Is the Supreme Court going to support the EPA in cross-state air pollution?
posted at 4:21 pm on December 10, 2013 by Erika Johnsen
The Environmental Protection Agency had its day in court today — which was merely one of the many before the highest court in the land this administration’s top environmental regulator has already had — this time arguing that the “good neighbor” provision of the Clean Air Act bestows them with the authority to selectively regulate the emissions of certain states that interfere with any downwind states’ ability to meet the allowed allotments for various pollutants. The biggest application of the provision, officially known as the Cross State Air Pollution Rule, would be in forcing states that produce more coal pollution to cap their emissions — and the two major options for reducing those emissions are either retrofitting power plants with costly pollution control technology, or shutting ‘em down completely.

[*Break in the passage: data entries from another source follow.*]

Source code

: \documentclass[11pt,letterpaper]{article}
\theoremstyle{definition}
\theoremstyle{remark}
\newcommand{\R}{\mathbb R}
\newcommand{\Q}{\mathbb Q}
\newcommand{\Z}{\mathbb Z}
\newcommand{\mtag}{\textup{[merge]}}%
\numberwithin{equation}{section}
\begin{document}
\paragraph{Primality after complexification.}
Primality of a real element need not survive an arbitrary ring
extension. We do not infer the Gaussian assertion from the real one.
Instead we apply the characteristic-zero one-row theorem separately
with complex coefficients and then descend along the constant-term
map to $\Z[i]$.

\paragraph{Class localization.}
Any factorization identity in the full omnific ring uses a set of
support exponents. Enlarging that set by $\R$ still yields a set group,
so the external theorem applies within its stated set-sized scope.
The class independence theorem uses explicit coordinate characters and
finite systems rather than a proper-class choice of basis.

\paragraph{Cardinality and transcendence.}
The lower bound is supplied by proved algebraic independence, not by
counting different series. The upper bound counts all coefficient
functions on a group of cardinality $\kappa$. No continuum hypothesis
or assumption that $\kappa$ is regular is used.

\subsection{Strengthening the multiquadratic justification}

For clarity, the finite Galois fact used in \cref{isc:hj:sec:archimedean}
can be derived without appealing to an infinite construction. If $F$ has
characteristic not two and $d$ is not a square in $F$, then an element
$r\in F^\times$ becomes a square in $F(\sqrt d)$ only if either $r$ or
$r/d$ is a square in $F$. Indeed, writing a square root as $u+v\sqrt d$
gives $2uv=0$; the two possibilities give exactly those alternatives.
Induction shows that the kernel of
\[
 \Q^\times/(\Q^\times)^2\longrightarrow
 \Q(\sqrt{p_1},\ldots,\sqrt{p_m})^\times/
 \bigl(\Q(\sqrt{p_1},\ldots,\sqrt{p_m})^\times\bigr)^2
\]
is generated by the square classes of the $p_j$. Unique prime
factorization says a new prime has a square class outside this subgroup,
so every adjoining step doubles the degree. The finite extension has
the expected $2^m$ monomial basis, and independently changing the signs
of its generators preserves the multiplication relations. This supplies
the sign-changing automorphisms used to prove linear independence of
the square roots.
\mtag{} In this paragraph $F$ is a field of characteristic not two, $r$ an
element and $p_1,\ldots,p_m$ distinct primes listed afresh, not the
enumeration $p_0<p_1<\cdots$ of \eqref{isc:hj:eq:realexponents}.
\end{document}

On Monday, eight Northeastern governors (all of which are Democrats) submitted a petition to the EPA urging them to double down on the harsher air regulations for nine Rust Belt and Appalachian states, via the NYT:
The East Coast states, including New York and Connecticut, have for more than 15 years been subject to stricter air pollution requirements than many other parts of the country. Their governors have long criticized the Appalachian and Rust Belt states, including Ohio, Kentucky and Michigan, for their more lenient rules on pollution from coal-fired power plants, factories and tailpipes — allowing those economies to profit from cheap energy while their belched soot and smog are carried on the prevailing winds that blow across the United States. …
In the case before the Supreme Court, the E.P.A. argues that the cross-state air rule, which it is required to issue under the Clean Air Act of 1990, is necessary to protect the health and environment of downwind states. The utilities and 15 states on the other side argue that the rule, as written by the Obama administration E.P.A., gives the agency too much regulatory authority and places an unfair economic burden on the states.
Regardless of how the Supreme Court rules, the petitioning governors are pushing for stronger constraints on their southern neighbors — and if the oral arguments in court today were any indication, it looks like they and the EPA might get a judicial blessing on the expanded authority they’re seeking. SCOTUSBlog breaks it down:
At issue is how the EPA can carry out the task assigned by Congress of making sure that states which generate pollution that then impairs the quality of air for their neighbors can be held accountable and made to do something about it. As the Court explored that issue, it became increasingly apparent that the Justices appreciated that, because it is not possible to blame State A or State B in precise portions for endangering the environment in State C or State D, maybe the EPA should be allowed a healthy amount of discretion to devise a plan. …
A group of upwind states that object to the EPA’s approach complains that it has no authority to impose such obligations on a state without first giving each state both notice of its share of blame and a chance to devise control strategies on their own. Texas’s state solicitor general, Jonathan F. Mitchell, put that argument before the Court.
But a group of private firms, mainly power companies, along with a labor union, complains that the Clean Air Act nowhere gives the EPA the authority to devise a cost-based method of calculating state control obligations, because that makes some states responsible for more than their share of transported pollution. Washington attorney Peter Keisler offered that argument to the Justices.
And the EPA being “allowed a healthy amount of discretion” almost never bodes well. Most of the justices evidently appreciated the difficulty that the EPA faces in really pinning down precise pollution patterns and various contributions from each state and that reverting to wider, more flexible federal authority by allowing them to interpret the rules themselves would be the path of least resistance — but this is only one of the many ways in which the EPA has lately been gunning to assign an increasing amount of increasingly ill-defined authority to itself and then wielding it in true big-government-zealotry fashion. They’re in process of trying to do much the same thing with the Clean Water Act, and this “good neighbor” provision will come in mighty handy in helping the Obama administration to further their crackdown on coal through whatever arbitrary and non-transparent methods they please.